→ **PROBLEM REQUIREMENTS**
The expected output is each line in the data below that includes the string "área".

_ _ _ _ _

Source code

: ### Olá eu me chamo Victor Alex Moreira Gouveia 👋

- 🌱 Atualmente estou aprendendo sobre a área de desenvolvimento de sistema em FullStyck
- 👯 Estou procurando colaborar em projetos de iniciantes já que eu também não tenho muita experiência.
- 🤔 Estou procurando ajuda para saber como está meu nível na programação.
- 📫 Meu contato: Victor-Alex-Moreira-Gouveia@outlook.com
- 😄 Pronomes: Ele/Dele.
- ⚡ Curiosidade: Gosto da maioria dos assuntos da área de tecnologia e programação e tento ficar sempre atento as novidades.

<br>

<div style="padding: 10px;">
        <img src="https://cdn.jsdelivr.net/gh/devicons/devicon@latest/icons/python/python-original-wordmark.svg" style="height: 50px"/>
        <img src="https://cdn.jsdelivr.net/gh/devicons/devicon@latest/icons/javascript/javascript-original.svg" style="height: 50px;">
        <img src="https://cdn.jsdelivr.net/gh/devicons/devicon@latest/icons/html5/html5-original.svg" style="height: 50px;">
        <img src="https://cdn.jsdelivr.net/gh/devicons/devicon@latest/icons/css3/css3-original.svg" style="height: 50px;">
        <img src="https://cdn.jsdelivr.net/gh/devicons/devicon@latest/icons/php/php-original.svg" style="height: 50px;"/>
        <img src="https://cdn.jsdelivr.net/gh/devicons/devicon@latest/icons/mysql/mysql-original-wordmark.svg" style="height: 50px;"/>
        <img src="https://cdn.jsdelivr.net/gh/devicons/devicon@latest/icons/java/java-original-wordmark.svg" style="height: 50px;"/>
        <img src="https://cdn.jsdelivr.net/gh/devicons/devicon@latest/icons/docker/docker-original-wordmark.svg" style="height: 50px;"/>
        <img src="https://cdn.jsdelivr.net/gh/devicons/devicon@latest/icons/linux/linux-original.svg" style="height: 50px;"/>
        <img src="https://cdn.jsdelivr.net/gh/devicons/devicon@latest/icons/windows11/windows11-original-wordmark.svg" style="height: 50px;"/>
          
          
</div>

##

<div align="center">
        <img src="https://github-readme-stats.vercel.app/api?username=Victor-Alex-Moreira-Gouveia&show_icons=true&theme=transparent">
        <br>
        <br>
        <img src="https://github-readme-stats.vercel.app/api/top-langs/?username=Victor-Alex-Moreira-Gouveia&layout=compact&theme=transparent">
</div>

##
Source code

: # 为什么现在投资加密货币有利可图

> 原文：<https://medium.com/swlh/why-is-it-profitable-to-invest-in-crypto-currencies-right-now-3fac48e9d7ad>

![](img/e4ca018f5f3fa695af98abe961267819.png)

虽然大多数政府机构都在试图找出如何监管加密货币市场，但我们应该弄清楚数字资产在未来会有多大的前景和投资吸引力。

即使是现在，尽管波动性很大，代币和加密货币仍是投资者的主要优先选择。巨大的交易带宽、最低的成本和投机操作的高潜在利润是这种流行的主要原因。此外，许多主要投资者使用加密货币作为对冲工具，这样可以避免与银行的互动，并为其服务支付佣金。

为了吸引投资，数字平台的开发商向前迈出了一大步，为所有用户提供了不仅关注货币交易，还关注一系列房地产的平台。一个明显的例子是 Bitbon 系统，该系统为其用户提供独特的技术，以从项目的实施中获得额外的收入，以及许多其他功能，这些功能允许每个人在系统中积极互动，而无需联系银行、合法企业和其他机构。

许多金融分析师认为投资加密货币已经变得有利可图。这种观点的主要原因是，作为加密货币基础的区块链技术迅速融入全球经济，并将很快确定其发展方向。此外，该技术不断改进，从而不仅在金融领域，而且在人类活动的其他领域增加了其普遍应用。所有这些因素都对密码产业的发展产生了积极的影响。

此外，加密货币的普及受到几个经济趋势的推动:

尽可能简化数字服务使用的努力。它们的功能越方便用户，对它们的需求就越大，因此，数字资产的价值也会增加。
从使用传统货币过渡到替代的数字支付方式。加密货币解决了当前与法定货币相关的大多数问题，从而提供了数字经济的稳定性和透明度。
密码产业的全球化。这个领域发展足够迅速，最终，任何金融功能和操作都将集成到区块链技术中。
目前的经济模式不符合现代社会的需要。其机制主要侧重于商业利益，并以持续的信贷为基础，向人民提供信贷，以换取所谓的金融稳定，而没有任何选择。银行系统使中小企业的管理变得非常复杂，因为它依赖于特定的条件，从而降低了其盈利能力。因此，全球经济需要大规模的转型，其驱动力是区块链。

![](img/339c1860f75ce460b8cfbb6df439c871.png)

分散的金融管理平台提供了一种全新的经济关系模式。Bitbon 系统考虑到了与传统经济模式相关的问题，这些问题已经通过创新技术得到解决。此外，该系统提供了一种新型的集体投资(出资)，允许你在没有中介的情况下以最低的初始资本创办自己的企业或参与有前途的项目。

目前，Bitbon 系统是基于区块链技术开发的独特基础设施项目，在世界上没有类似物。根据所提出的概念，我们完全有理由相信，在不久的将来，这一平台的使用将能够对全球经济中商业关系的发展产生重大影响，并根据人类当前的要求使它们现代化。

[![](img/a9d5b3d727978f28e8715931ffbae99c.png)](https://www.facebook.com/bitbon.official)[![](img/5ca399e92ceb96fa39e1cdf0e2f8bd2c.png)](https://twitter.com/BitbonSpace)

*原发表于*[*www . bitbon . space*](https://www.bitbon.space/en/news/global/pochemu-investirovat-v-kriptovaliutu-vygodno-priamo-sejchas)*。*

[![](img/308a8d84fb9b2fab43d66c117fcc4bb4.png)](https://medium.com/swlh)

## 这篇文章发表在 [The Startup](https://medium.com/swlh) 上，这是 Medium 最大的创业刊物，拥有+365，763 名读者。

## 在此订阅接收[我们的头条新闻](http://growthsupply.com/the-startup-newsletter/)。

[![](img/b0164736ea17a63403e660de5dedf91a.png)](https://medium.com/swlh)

_ _ _ _ _

→ **WORKED SOLUTION**
- 🌱 Atualmente estou aprendendo sobre a área de desenvolvimento de sistema em FullStyck
- ⚡ Curiosidade: Gosto da maioria dos assuntos da área de tecnologia e programação e tento ficar sempre atento as novidades.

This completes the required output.